Parmi la petite cinquantaine de marques rassemblées ici, se cache un intrus : une marque qui porte sur l’expression « Main (dessin) ». Sommes-nous face à ce que la marque était réellement (une marque nominale) ou bien face à l’expression d’une intention bien mal réalisée (et semblable à des erreurs qui se sont perpétuées) ?
On trouve également dans cette collection, un célèbre logo, celui de la coutellerie Opinel. Le titulaire de la marque en explique l’origine et la signification sur son site :
1909 La Main Couronnée
En 1565 le roi de France Charles IX ordonne que chaque maître coutelier appose un emblème sur ses fabrications pour en garantir l’origine et la qualité. En 1909, respectant cette tradition, Joseph Opinel choisit pour emblème La Main Couronnée. La main bénissante est celle de Saint Jean-Baptiste figurant sur les armoiries de Saint-Jean-de-Maurienne, la ville la plus proche d’Albiez-le-Vieux, berceau de la famille Opinel. Joseph Opinel ajoute une couronne pour rappeler que la Savoie était un duché. Depuis, toutes les lames des couteaux et outils Opinel sont poinçonnées de La Main Couronnée.
https://www.opinel.com/la-marque/histoire#story-1800
Tous les dessins de mains ne peuvent pas constituer des marques valables.
En 2006, nous avions relevé un dépôt de marque française comportant le dessin d’une main menottée et au majeur relevé, ainsi que la dénomination « sarko ». Elle avait été déposée en 2003 mais n’a pas été enregistrée, ce qui laissait supposer un refus de l’Institut. Atteinte à l’ordre public ou aux bonnes mœurs ?

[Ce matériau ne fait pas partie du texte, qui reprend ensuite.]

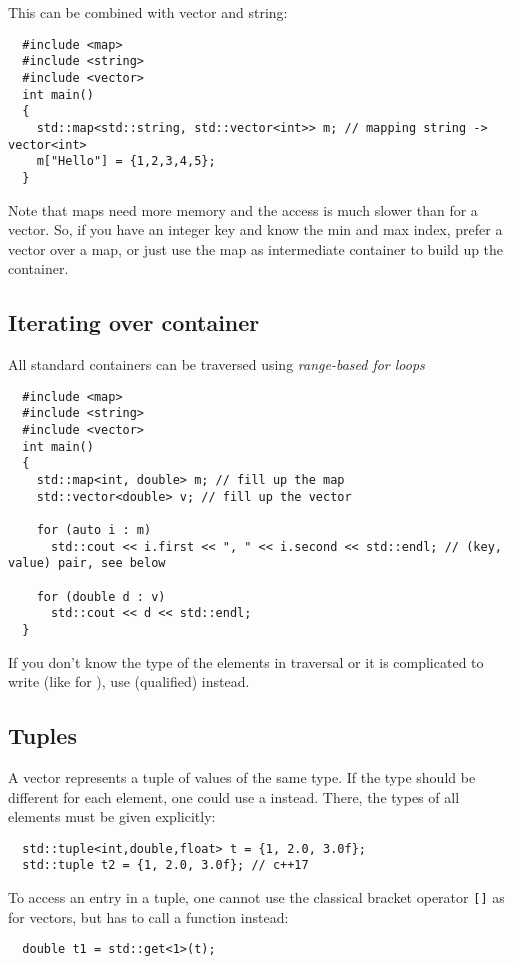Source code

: This can be combined with vector and string:
\begin{verbatim}
  #include <map>
  #include <string>
  #include <vector>
  int main()
  {
    std::map<std::string, std::vector<int>> m; // mapping string -> vector<int>
    m["Hello"] = {1,2,3,4,5};
  }
\end{verbatim}

\begin{rem}
  Note that maps need more memory and the access is much slower than for a vector. So, if you have an integer key and know the min and max index, prefer a vector over a map, or just use the map as intermediate container to build up the container.
\end{rem}

\subsection{Iterating over container}
All standard containers can be traversed using \emph{range-based for loops}
\begin{verbatim}
  #include <map>
  #include <string>
  #include <vector>
  int main()
  {
    std::map<int, double> m; // fill up the map
    std::vector<double> v; // fill up the vector

    for (auto i : m)
      std::cout << i.first << ", " << i.second << std::endl; // (key, value) pair, see below

    for (double d : v)
      std::cout << d << std::endl;
  }
\end{verbatim}
If you don't know the type of the elements in traversal or it is complicated to write (like for ), use (qualified)  instead.

\subsection{Tuples}
A vector represents a tuple of values of the same type. If the type should be different for each element, one could use a  instead. There, the types of all elements must be given
explicitly:
%
\begin{verbatim}
  std::tuple<int,double,float> t = {1, 2.0, 3.0f};
  std::tuple t2 = {1, 2.0, 3.0f}; // c++17
\end{verbatim}
%
To access an entry in a tuple, one cannot use the classical bracket operator \texttt{[]} as for vectors, but has to call a function instead:
%
\begin{verbatim}
  double t1 = std::get<1>(t);
\end{verbatim}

Aux États-Unis, une tentative de monopolisation à titre de marque de la représentation d’un geste a également fait long feu : Gene Simmons, le célèbre bassiste de Kiss, après avoir déposé un dessin de « devil horns » à l’USPTO fut conspué et il retira sa demande.
Toujours aux Etats-Unis, le dessin d’une main hurlante (Screaming Hand) réalisé par Jim Philips pour Santa Cruz est devenue l’une des icônes les plus connues du monde du skate board. (voir : Celebrate 30 years of the Screaming Hand, Santa Cruz blog ; The story of of Jim Philips’ Screaming Hand, Surfer Today 11 février 2021).
Créé en 1985, ce graphisme a marqué la pop culture. Il a continuellement été décliné, imité, parodié et continue à avoir un très fort impact visuel permettant d’écouler divers produits dérivés. Alors que ce visuel est protégé comme marque (cf enregistrement aux USA ci-dessus), on peut très raisonnablement considérer qu’il s’agit d’une œuvre protégée par le droit d’auteur. Sans que cela ne suffise (à mes yeux) à remettre en cause l’originalité de cette œuvre, on peut noter qu’une antériorité (The Weird World of Bill Alexander) présentait une main aux doigts crispés et dans la paume de laquelle une bouche grande ouverte laissait voir la langue ainsi que des dents prêtes à mordre.